First, let’s talk about why we need to light and what it does for your production. Good lighting gives you saturated colors and improves your depth of field. Light defines an image’s texture and shadowing, thus determining how three-dimensional it looks Lighting is used to make a scene appear natural. If you’re filming an office worker sitting at a desk, you can set up a light that imitates a desk lamp. You use light to direct the viewer’s eye toward the most important object in your frame.
Light can separate an object (or person) from the background, make it stand out, or give it a sparkle. You can control where the viewer’s eye moves by changing the light. Try as you may, you can rarely fix bad lighting in post . If it’s underexposed and you bring up the levels, your image looks grainy and low quality, like using the gain control on the camera instead of adjusting the iris. If the image is too hot, that means that the camera reads it as ‘white’, solid white, so there are no details in that area of the image. We’ve all seen a photo or a video clip where a light was reflecting off someone’s glasses or head. All you see is white, you can’t fix that in the post.
Here are Some Tips to Keep in Mind Before You Shoot:
Adjust the brightness of the viewfinder before you start shooting.
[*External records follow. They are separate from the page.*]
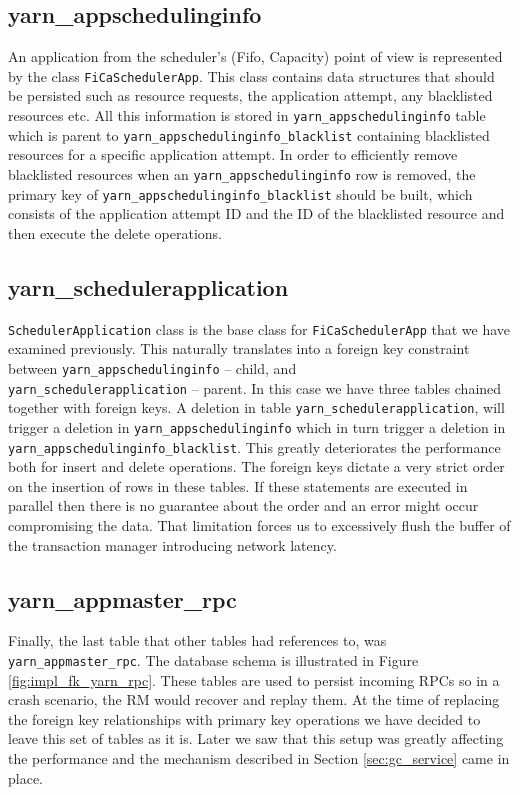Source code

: \subsection{yarn\_appschedulinginfo}
\label{ssec:impl_fk_appschedulinginfo}
An application from the scheduler's (Fifo, Capacity) point of view is
represented by the class \texttt{FiCaSchedulerApp}. This class
contains data structures that should be persisted such as resource
requests, the application attempt, any blacklisted resources etc. All
this information is stored in \texttt{yarn\_appschedulinginfo} table
which is parent to \texttt{yarn\_appschedulinginfo\_blacklist}
containing blacklisted resources for a specific application
attempt. In order to efficiently remove blacklisted resources when an
\texttt{yarn\_appschedulinginfo} row is removed, the primary key of
\texttt{yarn\_appschedulinginfo\_blacklist} should be built, which
consists of the application attempt ID and the ID of the blacklisted
resource and then execute the delete operations.

\subsection{yarn\_schedulerapplication}
\label{ssec:impl_fk_schedulerapp}
\texttt{SchedulerApplication} class is the base class for
\texttt{FiCaSchedulerApp} that we have examined previously. This
naturally translates into a foreign key constraint between
\texttt{yarn\_appschedulinginfo} -- child, and \\
\texttt{yarn\_schedulerapplication} -- parent. In this case we have
three tables chained together with foreign keys. A deletion in table 
\texttt{yarn\_schedulerapplication}, will trigger a deletion in
\texttt{yarn\_appschedulinginfo} which in turn trigger a deletion in
\texttt{yarn\_appschedulinginfo\_blacklist}. This greatly deteriorates
the performance both for insert and delete operations. The foreign
keys dictate a very strict order on the insertion of rows in these
tables. If these statements are executed in parallel then there is no
guarantee about the order and an error might occur compromising the data. That
limitation forces us to excessively flush the buffer of the
transaction manager introducing network latency.

\subsection{yarn\_appmaster\_rpc}
\label{ssec:impl_fk_appmaster_rpc}
Finally, the last table that other tables had references to, was
\texttt{yarn\_appmaster\_rpc}. The database schema is illustrated in
Figure \ref{fig:impl_fk_yarn_rpc}. These tables are used to persist
incoming RPCs so in a crash scenario, the RM would recover and replay
them. At the time of replacing the foreign key relationships with
primary key operations we have decided to leave this set of tables as
it is. Later we saw that this setup was greatly affecting the
performance and the mechanism described in Section
\ref{sec:gc_service} came in place.

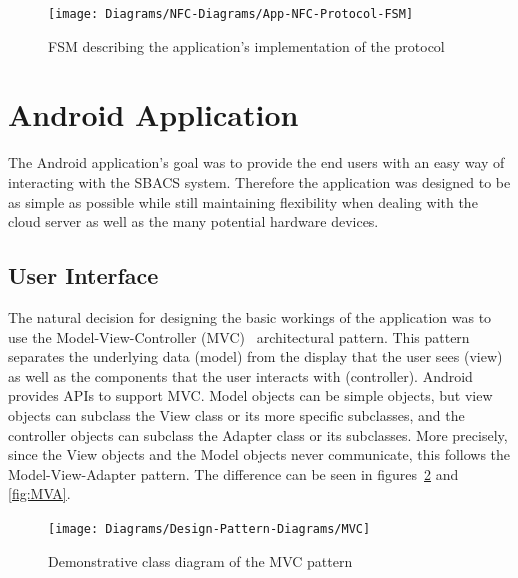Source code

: \documentclass[12pt]{report}
\let\Oldsection\section
\renewcommand{\section}{\FloatBarrier\Oldsection}
\let\Oldsubsection\subsection
\renewcommand{\subsection}{\FloatBarrier\Oldsubsection}
\begin{document}
\begin{figure}
    \texttt{[image: Diagrams/NFC-Diagrams/App-NFC-Protocol-FSM]}
    \caption{FSM describing the application's implementation of the protocol}
    \label{fig:nfc-protocol-fsm-app}
\end{figure}


\section{Android Application} \label{android-application}

The Android application's goal was to provide the end users with an easy way of interacting with the SBACS system.
Therefore the application was designed to be as simple as possible while still maintaining flexibility when dealing with
the cloud server as well as the many potential hardware devices.


\subsection{User Interface} \label{user-interface}

The natural decision for designing the basic workings of the application was to use the Model-View-Controller (MVC)~\autocite{MVC} 
architectural pattern. This pattern separates the underlying data (model) from the display that the user sees (view) as well as
the components that the user interacts with (controller). Android provides APIs to support MVC. Model objects can be
simple objects, but view objects can subclass the View class or its more specific subclasses, and the controller
objects can subclass the Adapter class or its subclasses. More precisely, since the View objects and the Model objects
never communicate, this follows the Model-View-Adapter pattern. The difference can be seen in figures~\ref{fig:MVC} and
\ref{fig:MVA}.


\begin{figure}
    \centering
    \texttt{[image: Diagrams/Design-Pattern-Diagrams/MVC]}
    \caption{Demonstrative class diagram of the MVC pattern}
    \label{fig:MVC}
\end{figure}
\end{document}
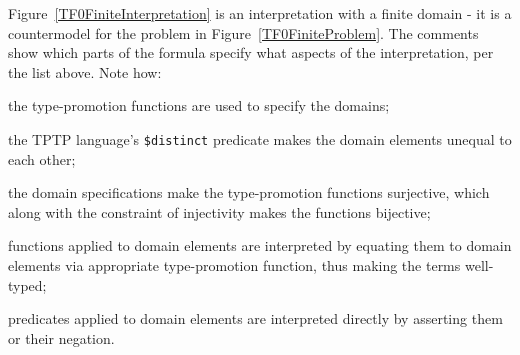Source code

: \documentclass[letterpaper]{article}
\newcommand{\smalltt}[1]{\small \texttt{#1}}
\newenvironment{packed_itemize}{
\vspace*{-0.5em}
\begin{itemize}
\setlength{\partopsep}{0pt}
\setlength{\itemsep}{1pt}
\setlength{\parskip}{0pt}
\setlength{\parsep}{0pt}
}{\end{itemize}}
\begin{document}
Figure~\ref{TF0FiniteInterpretation} is an interpretation with a finite domain - it is a 
countermodel for the problem in Figure~\ref{TF0FiniteProblem}.
The comments show which parts of the formula specify what aspects of the interpretation, per
the list above.
Note how:
\begin{packed_itemize}
\item the type-promotion functions are used to specify the domains;
\item the TPTP language's \smalltt{\$distinct} predicate makes the domain elements unequal to
      each other;
\item the domain specifications make the type-promotion functions surjective, which along
      with the constraint of injectivity makes the functions bijective;
\item functions applied to domain elements are interpreted by equating them to domain elements
      via appropriate type-promotion function, thus making the terms well-typed;
\item predicates applied to domain elements are interpreted directly by asserting them or their
      negation.
\end{packed_itemize}
\end{document}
Often people turn the brightness way up or way down on the display of the camera, and then they think that their video is correctly exposed (has enough light). When they get into post-production, they wonder why it’s so dark (underexposed) or so hot (overexposed). It’s because you blamed your eyes, and didn’t trust the camera. If the view finder’s brightness is set somewhere in the middle (50%), and you have to crank it to 100% to see anything, then you don’t have enough light.
Use the zebra feature on your camera. This function will let you know if the video is peeking, or too ‘hot’, by displaying red stripes over the area. And it will display green stripes of correctly exposed images. You don’t have to keep it on if you find it too distracting (which it is), but it’s useful.
Use the iris control first. When light conditions are such that the lighting is poor, use the iris setting of the camera to let in more light. This will not make your picture look like crap. If you still don’t have enough light after setting the iris, use the gain on the camera, but know that the more gain, the crappier the result will be, it will be grainy and have little saturation (color).
Turn on all the lights or move the setup. Simple and effective. If you’re shooting indoors and the lighting sucks, turn on all the lights in the room, I know it’s obvious, but people forget. Bring in lights and lamps from other rooms if you have to. Open the blinds and curtains, and make sure to white balance if you have to do this. Do these steps on any video shoot and your results will be better, and it will become second nature. You’ll be the envy of all your friends because you’ll be the only one who gets usable footage of the party, wedding reception, and any other event you shoot.